Nicht nur die Dunkelziffer der Vergewaltigungen ist groß, sondern auch die Diskrepanz zwischen angezeigten und angeklagten Übergriffen. Etwa 15 Anklagen im Jahr, in denen Ehefrauen sexuell misshandelt wurden, zählt in Moabit die Oberstaatsanwältin Monika Kienbaum. Etwa das Vierfache wird angezeigt, aber viele Frauen machen plötzlich von ihrem Zeugnisverweigerungsrecht Gebrauch. "Wenn die Frauen ihre Ehe kitten wollen, ziehen sie ihre Anzeige in der Regel wieder zurück", sagt Kienbaum. Für die Anklage ist der Fall dann gelaufen. Es sei denn, was bei diesem Delikt naturgemäß selten der Fall ist, es gibt andere Zeugen.

Wie etwa im Falle des 34-jährigen Maurers K. Seit zwei Wochen lebte er von seiner Frau getrennt, als die 30-Jährige im August 1997 noch einmal in die gemeinsame Wohnung ging. Ihre Schwester sollte, wie mit ihr vereinbart, zur Sicherheit alle halbe Stunde anrufen. Das tat sie, aber als niemand abhob, machten Schwester und Schwager sich auf, nachzusehen. Doch es war zu spät. Der betrunkene Mann vergewaltigte seine Frau gerade. Das Gericht verurteilte den Angeklagten zu drei Jahren Haft. Nicht vorbestraft, wie er war, hätte ihm ein Gericht vor Juli 1997 womöglich Bewährung eingeräumt.

Dass gewalttätige Ehemänner nur wegen Körperverletzung und Nötigung verurteilt werden konnten, stieß schon vor Jahrzehnten bei der Frauenbewegung auf Kritik. "Ein bisschen Schutz, ein bisschen schwanger und ein bisschen Frieden - das gibt es nicht", begründete die SPD-Parlamentarierin Ulla Schmidt 1997 als eine Initiatorinnen des überparteilichen Entwurfs den Vorstoß. Enttäuschung über die aktuelle Bilanz der Polizei hört man von ihr nicht. Schließlich habe niemand damit gerechnet, dass der neue Paragraph "einen Run auf die Gerichte" auslösen würde. Es sei aber wichtig, dass der Gesetzgeber endlich ein Zeichen gesetzt hat: "Die Vergewaltigung in der Ehe ist strafbar und kein Kavaliersdelikt."

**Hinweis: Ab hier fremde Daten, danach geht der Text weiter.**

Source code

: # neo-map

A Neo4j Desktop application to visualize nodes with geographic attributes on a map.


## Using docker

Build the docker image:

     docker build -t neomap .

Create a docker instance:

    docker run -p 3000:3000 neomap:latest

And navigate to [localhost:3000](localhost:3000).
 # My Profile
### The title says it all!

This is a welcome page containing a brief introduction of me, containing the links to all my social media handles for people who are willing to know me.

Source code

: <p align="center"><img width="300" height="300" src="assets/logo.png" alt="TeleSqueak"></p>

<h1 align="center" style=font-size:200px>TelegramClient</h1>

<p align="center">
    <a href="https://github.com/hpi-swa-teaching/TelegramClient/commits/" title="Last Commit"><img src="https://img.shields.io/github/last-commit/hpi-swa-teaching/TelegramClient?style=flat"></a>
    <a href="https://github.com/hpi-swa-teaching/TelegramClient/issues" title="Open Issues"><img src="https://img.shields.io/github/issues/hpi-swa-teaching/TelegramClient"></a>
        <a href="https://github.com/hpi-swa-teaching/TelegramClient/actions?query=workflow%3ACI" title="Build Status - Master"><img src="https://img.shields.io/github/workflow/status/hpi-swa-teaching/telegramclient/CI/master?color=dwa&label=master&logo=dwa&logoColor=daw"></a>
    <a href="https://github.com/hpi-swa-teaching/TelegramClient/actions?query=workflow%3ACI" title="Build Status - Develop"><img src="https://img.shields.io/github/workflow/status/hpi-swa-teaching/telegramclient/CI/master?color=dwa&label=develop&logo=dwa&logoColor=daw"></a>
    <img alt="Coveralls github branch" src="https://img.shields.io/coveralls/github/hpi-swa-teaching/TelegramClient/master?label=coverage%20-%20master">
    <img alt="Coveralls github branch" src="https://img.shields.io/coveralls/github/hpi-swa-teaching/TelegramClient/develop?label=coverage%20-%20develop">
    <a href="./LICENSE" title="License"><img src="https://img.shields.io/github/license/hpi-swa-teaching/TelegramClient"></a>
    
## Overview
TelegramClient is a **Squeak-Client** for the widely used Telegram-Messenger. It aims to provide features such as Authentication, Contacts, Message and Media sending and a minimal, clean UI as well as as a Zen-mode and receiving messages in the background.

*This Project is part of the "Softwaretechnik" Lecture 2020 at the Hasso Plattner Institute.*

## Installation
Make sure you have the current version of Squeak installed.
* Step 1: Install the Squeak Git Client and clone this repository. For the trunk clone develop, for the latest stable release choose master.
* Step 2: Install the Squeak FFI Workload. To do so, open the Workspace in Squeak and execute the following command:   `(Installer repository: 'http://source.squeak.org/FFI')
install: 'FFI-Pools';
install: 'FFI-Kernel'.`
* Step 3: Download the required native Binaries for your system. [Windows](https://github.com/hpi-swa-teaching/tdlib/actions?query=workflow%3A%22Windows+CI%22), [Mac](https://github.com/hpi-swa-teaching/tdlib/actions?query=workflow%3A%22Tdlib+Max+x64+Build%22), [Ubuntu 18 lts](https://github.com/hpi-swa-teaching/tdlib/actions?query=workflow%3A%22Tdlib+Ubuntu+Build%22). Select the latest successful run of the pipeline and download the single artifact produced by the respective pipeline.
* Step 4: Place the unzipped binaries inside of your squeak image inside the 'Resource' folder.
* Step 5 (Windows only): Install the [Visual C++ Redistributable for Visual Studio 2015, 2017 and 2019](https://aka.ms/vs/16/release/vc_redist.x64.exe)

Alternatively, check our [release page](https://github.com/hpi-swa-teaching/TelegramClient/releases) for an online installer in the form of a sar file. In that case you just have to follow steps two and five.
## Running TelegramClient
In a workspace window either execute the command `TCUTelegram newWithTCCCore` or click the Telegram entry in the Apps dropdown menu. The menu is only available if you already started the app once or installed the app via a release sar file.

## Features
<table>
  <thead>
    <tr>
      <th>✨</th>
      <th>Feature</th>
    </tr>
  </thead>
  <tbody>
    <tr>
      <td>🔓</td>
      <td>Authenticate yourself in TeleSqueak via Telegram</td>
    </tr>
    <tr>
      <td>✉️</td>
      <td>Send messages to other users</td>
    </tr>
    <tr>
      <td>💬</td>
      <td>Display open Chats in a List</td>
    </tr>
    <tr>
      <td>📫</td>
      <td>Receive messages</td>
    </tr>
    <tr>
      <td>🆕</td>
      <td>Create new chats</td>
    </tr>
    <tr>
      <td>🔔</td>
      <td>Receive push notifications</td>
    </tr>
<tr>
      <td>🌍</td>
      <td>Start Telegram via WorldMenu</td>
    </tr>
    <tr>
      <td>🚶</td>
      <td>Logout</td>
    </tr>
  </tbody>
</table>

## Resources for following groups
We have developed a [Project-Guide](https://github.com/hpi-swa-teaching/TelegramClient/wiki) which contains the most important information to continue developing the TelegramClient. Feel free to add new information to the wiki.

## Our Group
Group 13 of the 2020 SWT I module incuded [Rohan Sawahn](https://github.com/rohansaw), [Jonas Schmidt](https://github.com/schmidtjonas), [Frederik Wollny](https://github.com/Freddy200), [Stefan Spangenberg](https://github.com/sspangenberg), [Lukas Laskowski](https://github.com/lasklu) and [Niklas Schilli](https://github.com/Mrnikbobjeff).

Im Gerichtsalltag steht in der Regel Aussage gegen Aussage. Ob der Frau geglaubt wird, dass ihr Mann sie zum Beischlaf gezwungen hat, bleibt also der Beurteilung der Richter überlassen. Im Falle von Sami B. vermag die junge Frau das Gericht nicht zu überzeugen: Ihre Schilderung weist Lücken und Widersprüche auf. Bis zum Schluss bleibt sie dem Gericht eine zusammenhängende Darstellung der Geschehnisse schuldig. "Es ist nicht sicher, ob die Frau lediglich bei einer anfänglichen Lüge geblieben ist", sagt die Staatsanwältin in ihrem Plädoyer und zieht den Vorwurf der Vergewaltigung zurück. Wegen Körperverletzung wird Sami B. zu 750 Mark Geldstrafe verurteilt.